What you should do:
Write the entries out exactly, with the final line being the one containing "eigenvectors of \(A\).".

Material shown:

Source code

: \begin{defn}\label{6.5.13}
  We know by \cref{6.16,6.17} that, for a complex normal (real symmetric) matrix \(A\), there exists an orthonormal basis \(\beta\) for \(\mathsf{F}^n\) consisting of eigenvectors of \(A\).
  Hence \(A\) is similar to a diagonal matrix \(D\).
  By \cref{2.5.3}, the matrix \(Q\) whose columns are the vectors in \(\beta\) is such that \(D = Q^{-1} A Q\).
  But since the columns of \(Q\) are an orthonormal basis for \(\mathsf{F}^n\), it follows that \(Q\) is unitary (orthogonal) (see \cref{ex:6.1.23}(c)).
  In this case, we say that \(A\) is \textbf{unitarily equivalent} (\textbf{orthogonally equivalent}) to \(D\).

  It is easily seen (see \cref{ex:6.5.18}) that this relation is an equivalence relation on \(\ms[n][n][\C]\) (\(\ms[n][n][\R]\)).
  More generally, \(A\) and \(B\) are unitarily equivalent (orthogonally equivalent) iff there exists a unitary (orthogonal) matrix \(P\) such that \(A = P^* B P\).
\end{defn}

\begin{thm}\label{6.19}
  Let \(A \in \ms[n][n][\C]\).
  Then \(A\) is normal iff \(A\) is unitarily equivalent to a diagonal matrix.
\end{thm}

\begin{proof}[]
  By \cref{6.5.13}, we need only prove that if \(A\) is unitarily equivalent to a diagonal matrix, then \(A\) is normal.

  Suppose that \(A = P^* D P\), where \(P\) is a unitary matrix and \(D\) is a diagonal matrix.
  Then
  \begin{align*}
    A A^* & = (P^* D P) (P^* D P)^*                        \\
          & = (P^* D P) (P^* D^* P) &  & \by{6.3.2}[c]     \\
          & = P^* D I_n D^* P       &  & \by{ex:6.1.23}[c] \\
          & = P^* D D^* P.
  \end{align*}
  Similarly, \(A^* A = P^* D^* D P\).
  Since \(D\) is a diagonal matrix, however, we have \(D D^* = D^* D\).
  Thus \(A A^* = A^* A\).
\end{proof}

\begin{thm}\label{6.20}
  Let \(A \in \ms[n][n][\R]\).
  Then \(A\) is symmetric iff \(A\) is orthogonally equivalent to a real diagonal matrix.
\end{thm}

Written solution:
Source code

: \begin{defn}\label{6.5.13}
  We know by \cref{6.16,6.17} that, for a complex normal (real symmetric) matrix \(A\), there exists an orthonormal basis \(\beta\) for \(\mathsf{F}^n\) consisting of eigenvectors of \(A\).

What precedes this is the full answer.